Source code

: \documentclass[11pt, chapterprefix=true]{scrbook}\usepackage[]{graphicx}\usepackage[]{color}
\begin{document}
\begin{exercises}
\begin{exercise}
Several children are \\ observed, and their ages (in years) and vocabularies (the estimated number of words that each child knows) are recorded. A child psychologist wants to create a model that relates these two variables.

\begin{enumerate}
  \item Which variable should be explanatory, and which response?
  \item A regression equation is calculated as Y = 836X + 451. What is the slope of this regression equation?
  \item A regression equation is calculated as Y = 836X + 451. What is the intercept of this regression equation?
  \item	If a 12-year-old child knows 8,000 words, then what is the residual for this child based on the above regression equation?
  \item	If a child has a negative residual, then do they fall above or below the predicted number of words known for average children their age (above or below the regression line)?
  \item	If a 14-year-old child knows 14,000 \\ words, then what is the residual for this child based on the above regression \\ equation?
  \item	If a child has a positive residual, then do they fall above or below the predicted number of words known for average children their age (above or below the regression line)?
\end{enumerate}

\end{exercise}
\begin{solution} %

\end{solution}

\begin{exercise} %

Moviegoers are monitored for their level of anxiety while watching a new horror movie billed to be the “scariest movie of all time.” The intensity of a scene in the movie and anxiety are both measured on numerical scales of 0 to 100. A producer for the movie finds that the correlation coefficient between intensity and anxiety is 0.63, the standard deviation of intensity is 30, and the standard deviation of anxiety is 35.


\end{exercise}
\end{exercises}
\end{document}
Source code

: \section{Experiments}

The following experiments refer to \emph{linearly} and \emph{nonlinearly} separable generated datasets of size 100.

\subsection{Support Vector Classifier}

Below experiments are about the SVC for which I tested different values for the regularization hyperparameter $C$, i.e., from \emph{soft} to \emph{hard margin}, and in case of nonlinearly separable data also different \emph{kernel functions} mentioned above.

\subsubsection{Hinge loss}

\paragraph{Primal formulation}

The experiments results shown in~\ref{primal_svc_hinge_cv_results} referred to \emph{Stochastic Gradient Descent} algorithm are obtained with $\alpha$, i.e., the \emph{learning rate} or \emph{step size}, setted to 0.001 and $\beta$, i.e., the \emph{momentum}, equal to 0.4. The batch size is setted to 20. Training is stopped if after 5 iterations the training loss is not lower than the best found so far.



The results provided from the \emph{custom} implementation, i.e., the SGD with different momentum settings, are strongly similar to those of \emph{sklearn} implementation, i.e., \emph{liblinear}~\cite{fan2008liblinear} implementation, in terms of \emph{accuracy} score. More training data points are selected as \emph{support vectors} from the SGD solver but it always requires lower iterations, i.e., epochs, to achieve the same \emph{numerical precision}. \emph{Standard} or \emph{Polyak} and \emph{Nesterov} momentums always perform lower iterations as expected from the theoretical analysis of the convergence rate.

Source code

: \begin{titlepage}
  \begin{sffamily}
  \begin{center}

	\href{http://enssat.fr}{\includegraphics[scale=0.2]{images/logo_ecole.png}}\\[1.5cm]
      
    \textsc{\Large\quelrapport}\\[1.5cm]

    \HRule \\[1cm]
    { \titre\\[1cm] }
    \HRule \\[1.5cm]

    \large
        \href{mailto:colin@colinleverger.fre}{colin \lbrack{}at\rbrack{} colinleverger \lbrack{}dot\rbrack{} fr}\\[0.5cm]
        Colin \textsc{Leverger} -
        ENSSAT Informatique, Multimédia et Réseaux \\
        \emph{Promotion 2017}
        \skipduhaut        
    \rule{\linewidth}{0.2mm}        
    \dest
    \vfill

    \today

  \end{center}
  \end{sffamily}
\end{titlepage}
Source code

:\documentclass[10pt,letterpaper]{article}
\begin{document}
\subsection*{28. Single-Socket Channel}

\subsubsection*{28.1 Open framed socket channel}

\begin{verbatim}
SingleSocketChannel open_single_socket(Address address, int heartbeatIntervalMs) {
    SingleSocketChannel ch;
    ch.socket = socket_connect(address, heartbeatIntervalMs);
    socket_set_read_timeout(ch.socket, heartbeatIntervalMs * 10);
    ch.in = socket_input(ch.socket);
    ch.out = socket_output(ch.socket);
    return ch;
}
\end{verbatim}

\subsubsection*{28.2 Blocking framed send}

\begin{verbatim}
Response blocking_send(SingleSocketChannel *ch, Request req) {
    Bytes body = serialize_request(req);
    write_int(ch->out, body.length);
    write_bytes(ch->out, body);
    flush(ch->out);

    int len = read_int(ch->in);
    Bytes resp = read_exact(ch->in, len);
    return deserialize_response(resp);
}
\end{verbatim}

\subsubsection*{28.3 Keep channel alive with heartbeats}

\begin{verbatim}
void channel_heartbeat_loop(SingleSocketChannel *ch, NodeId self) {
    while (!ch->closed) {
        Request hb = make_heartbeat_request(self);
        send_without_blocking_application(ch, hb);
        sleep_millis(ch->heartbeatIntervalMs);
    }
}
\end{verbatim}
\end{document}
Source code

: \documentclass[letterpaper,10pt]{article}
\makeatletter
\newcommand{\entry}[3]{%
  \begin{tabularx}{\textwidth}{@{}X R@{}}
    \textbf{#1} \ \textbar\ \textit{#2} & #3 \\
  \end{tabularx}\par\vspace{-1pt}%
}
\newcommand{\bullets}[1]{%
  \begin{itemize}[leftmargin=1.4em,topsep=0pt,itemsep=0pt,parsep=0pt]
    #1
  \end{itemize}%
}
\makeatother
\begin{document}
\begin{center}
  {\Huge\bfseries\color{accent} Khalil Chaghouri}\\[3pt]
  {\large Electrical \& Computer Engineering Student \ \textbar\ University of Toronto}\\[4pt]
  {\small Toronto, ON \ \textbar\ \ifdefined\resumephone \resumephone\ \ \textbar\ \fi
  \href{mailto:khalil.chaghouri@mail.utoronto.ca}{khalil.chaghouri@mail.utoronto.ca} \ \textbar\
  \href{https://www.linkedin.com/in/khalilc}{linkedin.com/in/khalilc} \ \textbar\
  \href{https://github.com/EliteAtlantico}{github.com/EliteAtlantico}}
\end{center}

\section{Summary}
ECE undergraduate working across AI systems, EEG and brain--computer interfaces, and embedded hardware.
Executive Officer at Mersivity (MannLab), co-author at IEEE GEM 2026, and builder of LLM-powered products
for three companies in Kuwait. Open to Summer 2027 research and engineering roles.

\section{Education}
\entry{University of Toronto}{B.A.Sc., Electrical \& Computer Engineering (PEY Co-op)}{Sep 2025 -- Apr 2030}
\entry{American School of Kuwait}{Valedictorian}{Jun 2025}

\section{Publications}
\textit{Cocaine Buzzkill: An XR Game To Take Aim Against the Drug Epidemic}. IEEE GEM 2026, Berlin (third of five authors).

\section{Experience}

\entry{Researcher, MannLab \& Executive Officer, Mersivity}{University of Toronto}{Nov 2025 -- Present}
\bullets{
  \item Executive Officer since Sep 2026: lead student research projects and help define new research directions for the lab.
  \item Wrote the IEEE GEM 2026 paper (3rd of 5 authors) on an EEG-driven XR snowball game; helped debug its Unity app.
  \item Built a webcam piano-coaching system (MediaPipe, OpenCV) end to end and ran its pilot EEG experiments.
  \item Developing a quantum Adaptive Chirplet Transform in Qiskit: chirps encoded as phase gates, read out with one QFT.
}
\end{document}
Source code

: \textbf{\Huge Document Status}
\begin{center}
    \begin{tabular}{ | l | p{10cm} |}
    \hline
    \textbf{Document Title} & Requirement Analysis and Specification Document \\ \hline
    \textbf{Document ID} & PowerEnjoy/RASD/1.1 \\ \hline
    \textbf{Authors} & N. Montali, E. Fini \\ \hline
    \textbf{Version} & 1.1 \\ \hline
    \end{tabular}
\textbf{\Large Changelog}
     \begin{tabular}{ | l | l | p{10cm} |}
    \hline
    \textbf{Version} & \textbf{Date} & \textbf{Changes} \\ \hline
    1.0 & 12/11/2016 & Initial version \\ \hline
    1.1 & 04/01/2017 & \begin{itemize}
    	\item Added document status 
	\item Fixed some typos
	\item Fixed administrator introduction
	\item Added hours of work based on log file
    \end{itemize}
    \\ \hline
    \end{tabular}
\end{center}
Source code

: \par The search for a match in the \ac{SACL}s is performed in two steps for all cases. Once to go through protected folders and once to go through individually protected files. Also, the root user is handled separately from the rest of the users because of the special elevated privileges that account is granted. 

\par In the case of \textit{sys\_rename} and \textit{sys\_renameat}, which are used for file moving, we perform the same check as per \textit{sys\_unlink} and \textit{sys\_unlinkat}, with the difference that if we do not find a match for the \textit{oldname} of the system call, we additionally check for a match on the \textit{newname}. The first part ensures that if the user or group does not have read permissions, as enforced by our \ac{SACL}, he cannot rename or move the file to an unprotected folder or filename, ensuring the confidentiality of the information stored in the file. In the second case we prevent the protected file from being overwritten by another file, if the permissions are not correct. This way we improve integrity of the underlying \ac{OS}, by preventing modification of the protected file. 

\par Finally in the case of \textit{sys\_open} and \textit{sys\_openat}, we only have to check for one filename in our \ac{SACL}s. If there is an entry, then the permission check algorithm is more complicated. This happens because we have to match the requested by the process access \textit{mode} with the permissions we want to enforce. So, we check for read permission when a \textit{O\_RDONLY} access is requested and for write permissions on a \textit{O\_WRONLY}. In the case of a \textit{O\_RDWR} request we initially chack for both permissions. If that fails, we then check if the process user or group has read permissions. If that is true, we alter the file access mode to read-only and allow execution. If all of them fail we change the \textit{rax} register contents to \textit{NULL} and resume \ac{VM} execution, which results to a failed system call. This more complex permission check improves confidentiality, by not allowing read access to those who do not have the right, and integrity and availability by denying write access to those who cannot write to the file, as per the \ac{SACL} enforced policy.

# What to work on
In the entries above, find the line with "SingleSocketChannel open_single_socket(Address address, int" and the line with "Response blocking_send(SingleSocketChannel *ch, Request", then restate word for word both of them and every line between, with nothing more.

# Task result
SingleSocketChannel open_single_socket(Address address, int heartbeatIntervalMs) {
    SingleSocketChannel ch;
    ch.socket = socket_connect(address, heartbeatIntervalMs);
    socket_set_read_timeout(ch.socket, heartbeatIntervalMs * 10);
    ch.in = socket_input(ch.socket);
    ch.out = socket_output(ch.socket);
    return ch;
}
\end{verbatim}

\subsubsection*{28.2 Blocking framed send}

\begin{verbatim}
Response blocking_send(SingleSocketChannel *ch, Request req) {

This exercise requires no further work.